35  Attribute Descriptors

NoteCore idea

Descriptors reuse property logic across multiple attributes or classes. They power Python’s fundamental machinery: methods, @property, @classmethod, @staticmethod — all implemented as descriptors.

In this chapter you will learn to:

  1. State the descriptor protocol: __get__, __set__, __delete__.
  2. Implement a validating descriptor and use it on multiple attributes via __set_name__.
  3. Distinguish overriding (data) descriptors from non-overriding (non-data) descriptors.
  4. See methods themselves as descriptors — and understand why obj.method is a bound method.
  5. Choose between @property, descriptors, and __init_subclass__ (the next chapter’s tool).

35.1 The descriptor protocol

A descriptor is an object that lives on a class and intercepts attribute access on instances. The protocol has three methods, all optional:

  • __get__(self, instance, owner=None) — called when the attribute is read.
  • __set__(self, instance, value) — called when it’s written.
  • __delete__(self, instance) — called when del is used on it.
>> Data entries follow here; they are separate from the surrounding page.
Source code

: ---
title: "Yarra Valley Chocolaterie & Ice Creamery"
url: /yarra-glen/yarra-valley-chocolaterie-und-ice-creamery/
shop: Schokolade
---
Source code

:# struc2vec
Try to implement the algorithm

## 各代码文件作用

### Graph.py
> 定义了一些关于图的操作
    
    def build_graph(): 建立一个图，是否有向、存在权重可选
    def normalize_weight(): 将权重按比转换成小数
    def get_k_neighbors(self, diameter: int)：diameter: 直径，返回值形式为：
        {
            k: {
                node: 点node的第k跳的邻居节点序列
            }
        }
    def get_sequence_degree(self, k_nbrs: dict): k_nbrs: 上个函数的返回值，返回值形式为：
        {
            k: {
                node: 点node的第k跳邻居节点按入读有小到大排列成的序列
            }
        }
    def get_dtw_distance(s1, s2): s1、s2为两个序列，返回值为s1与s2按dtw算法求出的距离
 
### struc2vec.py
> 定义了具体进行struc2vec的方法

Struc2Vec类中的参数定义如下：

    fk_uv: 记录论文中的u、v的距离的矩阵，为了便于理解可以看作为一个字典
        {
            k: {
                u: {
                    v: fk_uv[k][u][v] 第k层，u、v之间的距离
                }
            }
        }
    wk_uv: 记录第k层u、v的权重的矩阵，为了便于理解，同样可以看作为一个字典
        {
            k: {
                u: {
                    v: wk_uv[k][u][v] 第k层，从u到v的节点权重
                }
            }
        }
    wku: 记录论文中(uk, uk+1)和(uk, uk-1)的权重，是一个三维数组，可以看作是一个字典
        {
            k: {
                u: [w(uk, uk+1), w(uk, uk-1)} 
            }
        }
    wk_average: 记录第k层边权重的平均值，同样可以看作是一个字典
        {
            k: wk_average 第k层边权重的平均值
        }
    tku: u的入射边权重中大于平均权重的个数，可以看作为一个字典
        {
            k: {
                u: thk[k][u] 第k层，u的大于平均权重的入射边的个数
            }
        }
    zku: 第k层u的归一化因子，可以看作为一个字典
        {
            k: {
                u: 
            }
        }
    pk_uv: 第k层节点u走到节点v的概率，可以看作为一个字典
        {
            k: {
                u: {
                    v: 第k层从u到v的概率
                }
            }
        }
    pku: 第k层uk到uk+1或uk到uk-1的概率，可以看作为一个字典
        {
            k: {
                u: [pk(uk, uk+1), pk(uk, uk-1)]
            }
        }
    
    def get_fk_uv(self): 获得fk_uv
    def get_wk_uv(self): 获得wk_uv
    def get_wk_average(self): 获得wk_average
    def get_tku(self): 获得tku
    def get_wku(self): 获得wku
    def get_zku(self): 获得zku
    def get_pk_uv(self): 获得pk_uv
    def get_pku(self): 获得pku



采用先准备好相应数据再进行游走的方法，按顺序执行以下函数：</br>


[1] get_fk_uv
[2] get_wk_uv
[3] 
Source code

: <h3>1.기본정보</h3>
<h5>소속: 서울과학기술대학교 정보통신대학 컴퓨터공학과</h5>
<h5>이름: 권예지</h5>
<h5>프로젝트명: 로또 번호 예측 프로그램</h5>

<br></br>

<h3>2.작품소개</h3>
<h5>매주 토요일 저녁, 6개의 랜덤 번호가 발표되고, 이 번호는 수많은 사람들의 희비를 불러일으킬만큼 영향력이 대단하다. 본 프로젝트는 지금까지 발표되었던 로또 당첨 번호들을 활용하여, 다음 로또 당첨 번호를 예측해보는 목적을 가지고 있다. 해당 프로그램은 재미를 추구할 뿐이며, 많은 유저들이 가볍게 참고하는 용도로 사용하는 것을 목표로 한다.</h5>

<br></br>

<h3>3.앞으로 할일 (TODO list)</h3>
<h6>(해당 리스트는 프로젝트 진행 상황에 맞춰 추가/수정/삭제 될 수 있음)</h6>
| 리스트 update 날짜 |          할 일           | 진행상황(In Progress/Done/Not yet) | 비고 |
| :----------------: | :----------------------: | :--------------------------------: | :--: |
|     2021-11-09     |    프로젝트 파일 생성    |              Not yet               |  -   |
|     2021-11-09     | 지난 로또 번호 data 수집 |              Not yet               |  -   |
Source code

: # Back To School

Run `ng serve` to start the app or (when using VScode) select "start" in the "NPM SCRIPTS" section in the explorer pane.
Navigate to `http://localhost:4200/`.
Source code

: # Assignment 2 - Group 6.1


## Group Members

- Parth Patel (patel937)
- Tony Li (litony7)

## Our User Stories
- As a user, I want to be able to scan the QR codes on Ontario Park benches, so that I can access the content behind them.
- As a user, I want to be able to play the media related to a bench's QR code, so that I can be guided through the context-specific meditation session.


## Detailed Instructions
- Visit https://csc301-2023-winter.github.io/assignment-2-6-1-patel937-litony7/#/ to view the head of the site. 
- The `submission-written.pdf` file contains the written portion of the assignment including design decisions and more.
A descriptor with __set__ (or __delete__) is a data (or overriding) descriptor — it shadows the instance dict. Without __set__, it’s a non-data descriptor — the instance dict can shadow it.

The lookup priority Python applies for obj.attr:

flowchart TB
    A["obj.attr"] --> B{"data descriptor<br/>on the class?"}
    B -- yes --> G["call __get__"]
    B -- no --> C{"attr in instance __dict__?"}
    C -- yes --> R["return that"]
    C -- no --> D{"non-data descriptor<br/>on the class?"}
    D -- yes --> G
    D -- no --> E{"plain class attribute?"}
    E -- yes --> R
    E -- no --> X["AttributeError"]

Data descriptors win over the instance dict; non-data descriptors lose to it. That single rule explains why @property (a data descriptor) cannot be shadowed by an instance attribute, but a plain method (non-data descriptor) can.

35.2 A validating descriptor

Reusable per-attribute validation, the descriptor way:

class Quantity:
    def __set_name__(self, owner, name):
        self.storage_name = name

    def __get__(self, instance, owner=None):
        if instance is None:
            return self
        return instance.__dict__[self.storage_name]

    def __set__(self, instance, value):
        if value > 0:
            instance.__dict__[self.storage_name] = value
        else:
            raise ValueError(f"{self.storage_name} must be > 0")


class LineItem:
    weight = Quantity()
    price = Quantity()

    def __init__(self, description, weight, price):
        self.description = description
        self.weight = weight
        self.price = price
    def subtotal(self):
        return self.weight * self.price

raisins = LineItem("Golden raisins", 10, 6.95)
raisins.subtotal()
69.5
raisins.weight = 0
---------------------------------------------------------------------------
ValueError                                Traceback (most recent call last)
Cell In[2], line 1
----> 1 raisins.weight = 0

Cell In[1], line 14, in Quantity.__set__(self, instance, value)
     10     def __set__(self, instance, value):
     11         if value > 0:
     12             instance.__dict__[self.storage_name] = value
     13         else:
---> 14             raise ValueError(f"{self.storage_name} must be > 0")

ValueError: weight must be > 0

Three pieces fit together:

  • weight = Quantity() creates a descriptor instance and stores it on the class.
  • Python calls Quantity.__set_name__(LineItem, "weight") automatically — that’s how the descriptor learns the attribute’s name.
  • When you do raisins.weight = 10, Python’s attribute machinery sees the descriptor on the class, finds __set__, and calls it with (raisins, 10).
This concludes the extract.